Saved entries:
^^^^^^^^
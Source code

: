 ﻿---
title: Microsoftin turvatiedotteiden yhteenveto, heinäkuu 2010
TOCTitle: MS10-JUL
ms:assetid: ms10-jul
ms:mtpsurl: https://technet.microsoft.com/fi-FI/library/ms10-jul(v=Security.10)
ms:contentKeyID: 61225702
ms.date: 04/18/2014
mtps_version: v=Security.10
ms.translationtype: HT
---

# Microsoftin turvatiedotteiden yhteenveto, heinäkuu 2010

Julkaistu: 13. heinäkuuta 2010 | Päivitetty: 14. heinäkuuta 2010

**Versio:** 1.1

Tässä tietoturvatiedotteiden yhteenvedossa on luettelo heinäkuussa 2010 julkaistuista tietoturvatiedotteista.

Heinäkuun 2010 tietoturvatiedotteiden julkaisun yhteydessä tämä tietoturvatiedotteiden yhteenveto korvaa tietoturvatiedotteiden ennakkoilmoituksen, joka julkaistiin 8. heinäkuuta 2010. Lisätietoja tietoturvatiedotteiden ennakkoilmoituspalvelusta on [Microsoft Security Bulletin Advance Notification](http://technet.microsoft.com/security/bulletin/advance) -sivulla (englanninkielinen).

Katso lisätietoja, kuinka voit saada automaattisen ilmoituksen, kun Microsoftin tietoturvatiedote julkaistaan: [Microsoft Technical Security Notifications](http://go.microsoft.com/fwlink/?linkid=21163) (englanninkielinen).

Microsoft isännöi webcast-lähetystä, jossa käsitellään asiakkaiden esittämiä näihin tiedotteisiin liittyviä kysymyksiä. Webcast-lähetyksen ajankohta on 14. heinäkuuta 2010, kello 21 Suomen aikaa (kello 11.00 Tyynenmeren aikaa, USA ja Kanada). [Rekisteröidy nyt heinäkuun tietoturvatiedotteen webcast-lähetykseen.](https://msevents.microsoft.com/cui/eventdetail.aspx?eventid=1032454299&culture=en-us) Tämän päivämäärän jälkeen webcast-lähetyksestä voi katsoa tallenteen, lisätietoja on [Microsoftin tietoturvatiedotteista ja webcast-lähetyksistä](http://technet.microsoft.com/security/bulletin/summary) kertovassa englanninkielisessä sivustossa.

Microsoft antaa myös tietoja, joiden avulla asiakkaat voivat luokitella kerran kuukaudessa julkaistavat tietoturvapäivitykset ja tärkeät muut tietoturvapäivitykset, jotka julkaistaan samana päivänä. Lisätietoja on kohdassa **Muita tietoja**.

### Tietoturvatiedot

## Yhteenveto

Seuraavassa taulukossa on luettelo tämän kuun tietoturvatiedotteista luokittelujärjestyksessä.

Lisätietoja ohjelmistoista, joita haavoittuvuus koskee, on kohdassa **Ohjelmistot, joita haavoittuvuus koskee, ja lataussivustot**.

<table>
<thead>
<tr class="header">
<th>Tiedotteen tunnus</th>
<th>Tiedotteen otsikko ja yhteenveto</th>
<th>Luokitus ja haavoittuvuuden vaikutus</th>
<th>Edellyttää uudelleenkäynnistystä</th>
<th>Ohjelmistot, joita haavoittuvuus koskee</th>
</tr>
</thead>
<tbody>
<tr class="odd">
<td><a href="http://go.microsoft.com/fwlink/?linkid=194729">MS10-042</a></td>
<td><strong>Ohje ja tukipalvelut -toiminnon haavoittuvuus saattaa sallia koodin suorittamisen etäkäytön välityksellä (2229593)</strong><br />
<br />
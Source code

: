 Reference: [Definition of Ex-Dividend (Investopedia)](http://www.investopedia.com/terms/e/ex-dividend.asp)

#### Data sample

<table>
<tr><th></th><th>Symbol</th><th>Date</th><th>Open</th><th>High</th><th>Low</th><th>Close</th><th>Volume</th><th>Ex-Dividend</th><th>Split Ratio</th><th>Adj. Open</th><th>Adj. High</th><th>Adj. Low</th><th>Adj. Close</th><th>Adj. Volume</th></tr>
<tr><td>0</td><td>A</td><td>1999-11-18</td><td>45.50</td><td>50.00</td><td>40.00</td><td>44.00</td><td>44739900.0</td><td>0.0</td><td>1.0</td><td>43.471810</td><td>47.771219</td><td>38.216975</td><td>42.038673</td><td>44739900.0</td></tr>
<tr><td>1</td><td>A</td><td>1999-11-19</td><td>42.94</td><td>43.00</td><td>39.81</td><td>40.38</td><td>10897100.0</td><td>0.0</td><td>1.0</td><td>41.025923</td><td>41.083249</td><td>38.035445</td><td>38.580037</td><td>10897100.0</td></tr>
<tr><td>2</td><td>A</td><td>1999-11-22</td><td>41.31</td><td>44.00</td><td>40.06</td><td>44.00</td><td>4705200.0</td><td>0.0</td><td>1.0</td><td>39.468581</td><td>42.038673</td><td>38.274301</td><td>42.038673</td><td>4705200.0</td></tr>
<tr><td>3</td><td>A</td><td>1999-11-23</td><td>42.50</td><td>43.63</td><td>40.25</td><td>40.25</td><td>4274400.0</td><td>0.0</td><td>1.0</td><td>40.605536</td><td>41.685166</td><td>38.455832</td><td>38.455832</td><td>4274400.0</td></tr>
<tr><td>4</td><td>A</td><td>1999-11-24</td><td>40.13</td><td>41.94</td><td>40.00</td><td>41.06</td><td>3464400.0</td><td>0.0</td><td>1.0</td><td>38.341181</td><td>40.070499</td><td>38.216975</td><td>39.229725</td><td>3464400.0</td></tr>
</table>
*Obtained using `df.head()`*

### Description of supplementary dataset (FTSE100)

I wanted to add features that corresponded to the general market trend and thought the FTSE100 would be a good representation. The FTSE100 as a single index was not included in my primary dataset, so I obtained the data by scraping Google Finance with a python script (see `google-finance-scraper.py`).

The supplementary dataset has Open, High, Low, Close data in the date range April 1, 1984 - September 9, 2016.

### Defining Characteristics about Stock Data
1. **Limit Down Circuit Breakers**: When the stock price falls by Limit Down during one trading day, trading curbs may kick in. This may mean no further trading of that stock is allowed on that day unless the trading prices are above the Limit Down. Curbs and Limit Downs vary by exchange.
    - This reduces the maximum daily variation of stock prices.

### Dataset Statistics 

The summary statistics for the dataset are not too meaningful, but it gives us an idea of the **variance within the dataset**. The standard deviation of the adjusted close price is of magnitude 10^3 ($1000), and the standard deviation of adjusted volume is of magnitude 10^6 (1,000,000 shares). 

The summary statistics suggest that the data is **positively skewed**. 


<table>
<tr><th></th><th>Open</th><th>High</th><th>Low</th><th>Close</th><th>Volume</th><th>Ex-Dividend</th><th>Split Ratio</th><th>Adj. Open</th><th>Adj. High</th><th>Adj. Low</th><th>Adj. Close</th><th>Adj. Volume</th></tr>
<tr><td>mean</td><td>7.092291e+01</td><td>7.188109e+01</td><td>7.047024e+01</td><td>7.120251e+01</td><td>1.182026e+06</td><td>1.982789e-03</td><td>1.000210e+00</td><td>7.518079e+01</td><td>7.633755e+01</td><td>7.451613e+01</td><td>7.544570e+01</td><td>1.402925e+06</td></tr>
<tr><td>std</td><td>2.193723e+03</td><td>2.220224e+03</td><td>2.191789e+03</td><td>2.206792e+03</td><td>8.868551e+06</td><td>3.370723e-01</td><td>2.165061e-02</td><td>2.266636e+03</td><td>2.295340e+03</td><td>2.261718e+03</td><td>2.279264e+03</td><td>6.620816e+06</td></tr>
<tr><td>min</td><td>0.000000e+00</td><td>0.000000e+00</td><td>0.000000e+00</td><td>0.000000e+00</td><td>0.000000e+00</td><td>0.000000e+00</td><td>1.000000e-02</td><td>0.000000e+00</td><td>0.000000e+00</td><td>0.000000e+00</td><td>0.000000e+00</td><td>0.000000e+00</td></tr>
^^^^^^^^
Exercise instructions:
Tally the lines in this data that hold the word "High" and state only the count.

Answer to this task:
3